Journée de l'Autre campagne du 10 février 2007 au ministère de la crise du logement à Paris

La question de la propriété privée était abordée sous trois angles : propriété du logement et foncier, propriété intellectuelle, propriété des entreprises et des médias.

Ce texte ne vise pas à offrir un compte-rendu exhaustif des débats, la plupart des intervenants ayant contribué (ou contribueront prochainement) sous forme écrite sur le site. Il s'agit plutôt de mettre en valeur les idées que la confrontation de ces différentes approches de la propriété privée a permis de faire émerger à l'occasion de cette rencontre. Ce texte est donc par nature incomplet et subjectif. Je vous engage à y réagir et à poursuivre ainsi le débat sur cette question.

I - Redéfinir les limites du droit de propriété.

La propriété privée résulte toujours d'un contrat social qui définit historiquement le type d'usage qu'un individu est autorisé à faire de son bien[1]. Les limites des droits associés à la propriété privée ne sont donc pas gravées dans le marbre, mais évoluent au gré des changements légaux et règlementaires et des rapports de forces politiques qui en sont le moteur. Il y a donc toute légitimité à en débattre.

Cette précision est importante, car la critique de la propriété est souvent renvoyée aux rangs des utopies collectivistes du communisme d'Etat (l'annonce de ce débat a suscité de nombreux commentaires très violents sur ce mode). Même si il y a lieu de revendiquer l'existence de biens communs non appropriables telles que les ressources naturelles vitales, il ne s'agit pas de remettre en cause toute idée de propriété privée ; cette notion demeure associée à l'idée d'autonomie et de liberté, ce qui justifie son inscription dans la déclaration des droits de l'homme et du citoyen. Comme le note Philippe Aigrain en introduction de son intervention, la protection de la vie privée est ainsi associée à l'idée d'une propriété de son espace personnel, et dans ce cas, la lutte contre les formes d'intrusion policière ou marchande peut s'apparenter à une exigence de renforcement de certains droits de propriété.
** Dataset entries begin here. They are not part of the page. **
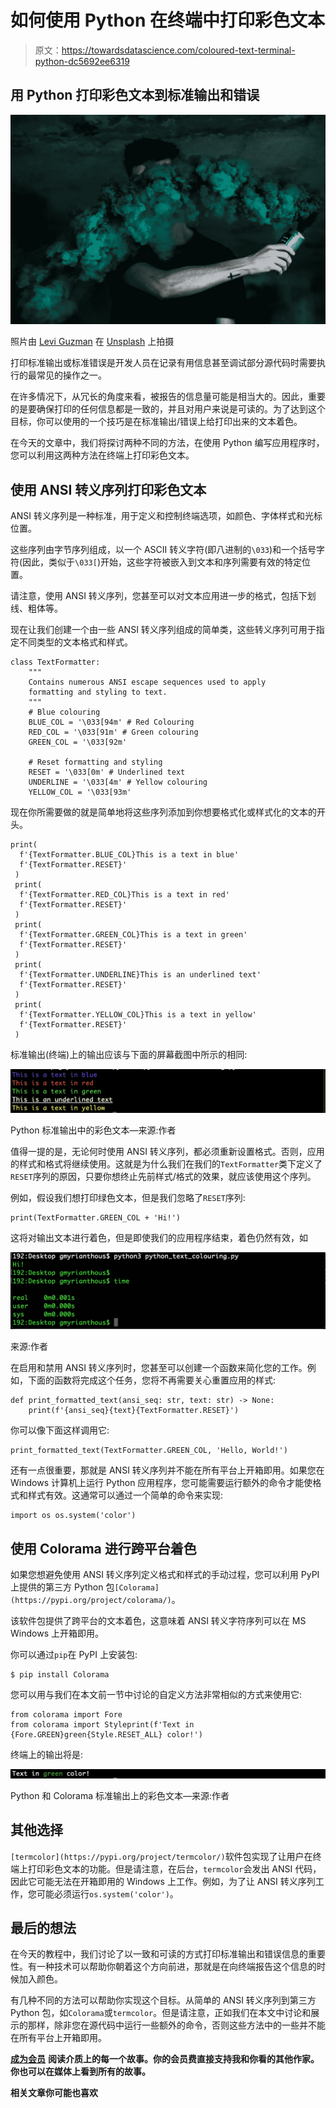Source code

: # 如何使用 Python 在终端中打印彩色文本

> 原文：<https://towardsdatascience.com/coloured-text-terminal-python-dc5692ee6319>

## 用 Python 打印彩色文本到标准输出和错误

![](img/a644dc41fb6fdc26563878fdd8af54af.png)

照片由 [Levi Guzman](https://unsplash.com/@homeschool?utm_source=unsplash&utm_medium=referral&utm_content=creditCopyText) 在 [Unsplash](https://unsplash.com/s/photos/smoke-grenade?utm_source=unsplash&utm_medium=referral&utm_content=creditCopyText) 上拍摄

打印标准输出或标准错误是开发人员在记录有用信息甚至调试部分源代码时需要执行的最常见的操作之一。

在许多情况下，从冗长的角度来看，被报告的信息量可能是相当大的。因此，重要的是要确保打印的任何信息都是一致的，并且对用户来说是可读的。为了达到这个目标，你可以使用的一个技巧是在标准输出/错误上给打印出来的文本着色。

在今天的文章中，我们将探讨两种不同的方法，在使用 Python 编写应用程序时，您可以利用这两种方法在终端上打印彩色文本。

## 使用 ANSI 转义序列打印彩色文本

ANSI 转义序列是一种标准，用于定义和控制终端选项，如颜色、字体样式和光标位置。

这些序列由字节序列组成，以一个 ASCII 转义字符(即八进制的`\033`)和一个括号字符(因此，类似于`\033[`)开始，这些字符被嵌入到文本和序列需要有效的特定位置。

请注意，使用 ANSI 转义序列，您甚至可以对文本应用进一步的格式，包括下划线、粗体等。

现在让我们创建一个由一些 ANSI 转义序列组成的简单类，这些转义序列可用于指定不同类型的文本格式和样式。

```
class TextFormatter:
    """
    Contains numerous ANSI escape sequences used to apply
    formatting and styling to text.
    """
    # Blue colouring
    BLUE_COL = '\033[94m' # Red Colouring
    RED_COL = '\033[91m' # Green colouring
    GREEN_COL = '\033[92m'

    # Reset formatting and styling
    RESET = '\033[0m' # Underlined text
    UNDERLINE = '\033[4m' # Yellow colouring
    YELLOW_COL = '\033[93m'
```

现在你所需要做的就是简单地将这些序列添加到你想要格式化或样式化的文本的开头。

```
print(
  f'{TextFormatter.BLUE_COL}This is a text in blue'
  f'{TextFormatter.RESET}'
 )
 print(
  f'{TextFormatter.RED_COL}This is a text in red'
  f'{TextFormatter.RESET}'
 )
 print(
  f'{TextFormatter.GREEN_COL}This is a text in green'
  f'{TextFormatter.RESET}'
 )
 print(
  f'{TextFormatter.UNDERLINE}This is an underlined text'
  f'{TextFormatter.RESET}'
 )
 print(
  f'{TextFormatter.YELLOW_COL}This is a text in yellow'
  f'{TextFormatter.RESET}'
 )
```

标准输出(终端)上的输出应该与下面的屏幕截图中所示的相同:

![](img/6e3fc7e42a545b3db8c9460d4d5c37c6.png)

Python 标准输出中的彩色文本—来源:作者

值得一提的是，无论何时使用 ANSI 转义序列，都必须重新设置格式。否则，应用的样式和格式将继续使用。这就是为什么我们在我们的`TextFormatter`类下定义了`RESET`序列的原因，只要你想终止先前样式/格式的效果，就应该使用这个序列。

例如，假设我们想打印绿色文本，但是我们忽略了`RESET`序列:

```
print(TextFormatter.GREEN_COL + 'Hi!')
```

这将对输出文本进行着色，但是即使我们的应用程序结束，着色仍然有效，如

![](img/8024ac2b19365557d04de1987f4965c5.png)

来源:作者

在启用和禁用 ANSI 转义序列时，您甚至可以创建一个函数来简化您的工作。例如，下面的函数将完成这个任务，您将不再需要关心重置应用的样式:

```
def print_formatted_text(ansi_seq: str, text: str) -> None:
    print(f'{ansi_seq}{text}{TextFormatter.RESET}')
```

你可以像下面这样调用它:

```
print_formatted_text(TextFormatter.GREEN_COL, 'Hello, World!')
```

还有一点很重要，那就是 ANSI 转义序列并不能在所有平台上开箱即用。如果您在 Windows 计算机上运行 Python 应用程序，您可能需要运行额外的命令才能使格式和样式有效。这通常可以通过一个简单的命令来实现:

```
import os os.system('color')
```

## 使用 Colorama 进行跨平台着色

如果您想避免使用 ANSI 转义序列定义格式和样式的手动过程，您可以利用 PyPI 上提供的第三方 Python 包`[Colorama](https://pypi.org/project/colorama/)`。

该软件包提供了跨平台的文本着色，这意味着 ANSI 转义字符序列可以在 MS Windows 上开箱即用。

你可以通过`pip`在 PyPI 上安装包:

```
$ pip install Colorama
```

您可以用与我们在本文前一节中讨论的自定义方法非常相似的方式来使用它:

```
from colorama import Fore
from colorama import Styleprint(f'Text in {Fore.GREEN}green{Style.RESET_ALL} color!')
```

终端上的输出将是:

![](img/8b85e901102aea91b3d7b93a7aded6ed.png)

Python 和 Colorama 标准输出上的彩色文本—来源:作者

## 其他选择

`[termcolor](https://pypi.org/project/termcolor/)`软件包实现了让用户在终端上打印彩色文本的功能。但是请注意，在后台，`termcolor`会发出 ANSI 代码，因此它可能无法在开箱即用的 Windows 上工作。例如，为了让 ANSI 转义序列工作，您可能必须运行`os.system('color')`。

## 最后的想法

在今天的教程中，我们讨论了以一致和可读的方式打印标准输出和错误信息的重要性。有一种技术可以帮助你朝着这个方向前进，那就是在向终端报告这个信息的时候加入颜色。

有几种不同的方法可以帮助你实现这个目标。从简单的 ANSI 转义序列到第三方 Python 包，如`Colorama`或`termcolor`。但是请注意，正如我们在本文中讨论和展示的那样，除非您在源代码中运行一些额外的命令，否则这些方法中的一些并不能在所有平台上开箱即用。

[**成为会员**](https://gmyrianthous.medium.com/membership) **阅读介质上的每一个故事。你的会员费直接支持我和你看的其他作家。你也可以在媒体上看到所有的故事。**

[](https://gmyrianthous.medium.com/membership)  

**相关文章你可能也喜欢**

[](/requirements-vs-setuptools-python-ae3ee66e28af)  [](/args-kwargs-python-d9c71b220970)  [](/how-to-merge-pandas-dataframes-221e49c41bec)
Ce qui est contesté, par un certain nombre d'intervenants, est l'extension sans fin des droits associés à la propriété privée qui conduit à menacer d'autres droits essentiels, collectifs et individuels. C'est à cette logique " propriétariste " qu'il importe de s'opposer en redéfinissant dans différents domaines les limites des usages autorisés des biens privés, et en modifiant la hiérarchie des droits.
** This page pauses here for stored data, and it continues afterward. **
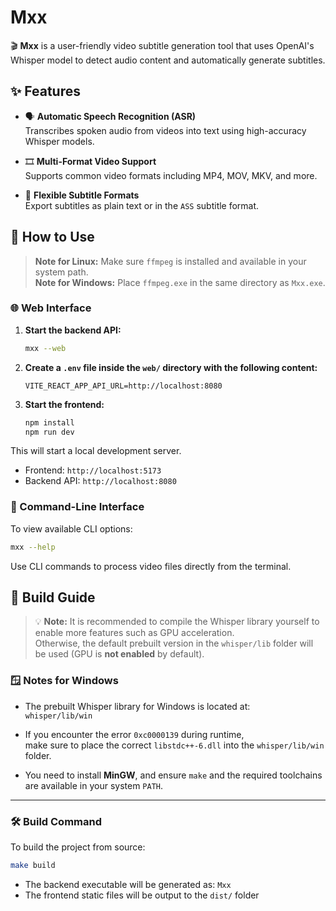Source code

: # Mxx

🎬 **Mxx** is a user-friendly video subtitle generation tool that uses OpenAI's Whisper model to detect audio content and automatically generate subtitles.

## ✨ Features

- 🗣️ **Automatic Speech Recognition (ASR)**  
  Transcribes spoken audio from videos into text using high-accuracy Whisper models.

- 🎞️ **Multi-Format Video Support**  
  Supports common video formats including MP4, MOV, MKV, and more.

- 📝 **Flexible Subtitle Formats**  
  Export subtitles as plain text or in the `ASS` subtitle format.

## 🚀 How to Use

> **Note for Linux:** Make sure `ffmpeg` is installed and available in your system path.  
> **Note for Windows:** Place `ffmpeg.exe` in the same directory as `Mxx.exe`.

### 🌐 Web Interface

1. **Start the backend API:**

   ```bash
   mxx --web
   ```

2. **Create a `.env` file inside the `web/` directory with the following content:**

   ```text
   VITE_REACT_APP_API_URL=http://localhost:8080
   ```

3. **Start the frontend:**

   ```bash
   npm install
   npm run dev
   ```

This will start a local development server.

- Frontend: `http://localhost:5173`
- Backend API: `http://localhost:8080`

### 🧾 Command-Line Interface

To view available CLI options:

```bash
mxx --help
```

Use CLI commands to process video files directly from the terminal.

## 🔧 Build Guide

> 💡 **Note:** It is recommended to compile the Whisper library yourself to enable more features such as GPU acceleration.  
> Otherwise, the default prebuilt version in the `whisper/lib` folder will be used (GPU is **not enabled** by default).

### 🪟 Notes for Windows

- The prebuilt Whisper library for Windows is located at:  
  `whisper/lib/win`

- If you encounter the error `0xc0000139` during runtime,  
  make sure to place the correct `libstdc++-6.dll` into the `whisper/lib/win` folder.

- You need to install **MinGW**, and ensure `make` and the required toolchains are available in your system `PATH`.

---

### 🛠️ Build Command

To build the project from source:

```bash
make build
```

- The backend executable will be generated as: `Mxx`
- The frontend static files will be output to the `dist/` folder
Dans le domaine du logement, plusieurs revendications formulées par le DAL peuvent être traduites sous la forme d'une limitation du droit de propriété :
- Ne plus autoriser l'expulsion de locataires sous le prétexte d'une vente du logement (situations qui représentent actuellement la majorité des expulsions). Ces décisions sont généralement motivées par une différence d'environ 20% du prix de vente entre un logement libre et loué. Une remise en cause du droit d'expulsion dans ce cas particulier, sans remettre en cause la capacité d'un propriétaire à vendre son bien, permettrait de garantir un droit qui semble légitime : celui pour le locataire de rester dans l'appartement qu'il occupe moyennant loyer depuis plusieurs années. - Appliquer la loi de réquisition, accompagnée d'une compensation financière, pour les logements vacants depuis plusieurs années (on en compte près de 2 millions). Là encore, il s'agit de contester la possibilité aujourd'hui offerte à un propriétaire de faire de son bien un simple objet de spéculation. Cet usage spéculatif d'un bien immobilier, dans un contexte de pénurie de logements, doit pouvoir être contesté. Notons que cette loi de réquisition a été appliquée après guerre sous une forme bien plus radicale puisque des logements pouvaient être partiellement réquisitionnés lorsqu'ils étaient " insuffisamment occupés ". Compte-tenu de la situation créée par les nombreuses destructions occasionnées par les bombardements, cette loi de réquisition n'avait fait, à l'époque, l'objet de peu de contestation.

Dans le domaine la propriété intellectuelle, on peut là aussi identifier des pistes qui conduiraient à réduire les droits associés à la propriété des biens informationnels. D'une part, il est possible de rendre librement utilisable une découverte protégée par un brevet non exploité contrairement à ce que prévoit le régime actuel (la plupart des brevets entrent dans cette catégorie et constituent donc avant tout des obstacles à la recherche ou à des développements industriels). La durée d'exploitation des brevets, qui tend à s'allonger régulièrement, pourrait elle-même être réduite.
Mais dans ce domaine, la question la plus sensible semble être la forme de rétribution associée au brevet ou au droit d'auteur. Celle-ci devrait être définie de telle sorte qu'elle encourage la diversité de la création, et favorise le développement d'une recherche bénéficiant au plus grand nombre. Or les formes de rétribution actuelles, et les modèles économiques qui l'accompagnent, conduisent à des effets contraires à l'intérêt commun.
Dans le domaine du médicament, Khalil Elouardighi (Act up) montre que le système des brevets conduit à une concentration des moyens de recherche sur des médicaments " rentables " (c'est-à-dire essentiellement pour des maladies chroniques de pays riches), et se révèle incapable de mobiliser la recherche de nouvelles molécules offrant une vraie plus-value thérapeutique. D'autres formes de rétribution calculée sur la base de ce seul critère, associées au découplage des structures de financement de la recherche et de l'exploitation des découvertes, pourraient être mises en œuvre (voir le texte de Gaëlle Krikorian exposé par Khalil).
Dans le domaine du droit d'auteur, l'émergence des nouveaux moyens de communications, de production et de duplications des œuvres, obligent à une réinvention des modèles de rémunération des créateurs sauf à renoncer aux possibilités d'échanges offertes par les nouvelles technologies. (voir le blog de Philippe Aigrain).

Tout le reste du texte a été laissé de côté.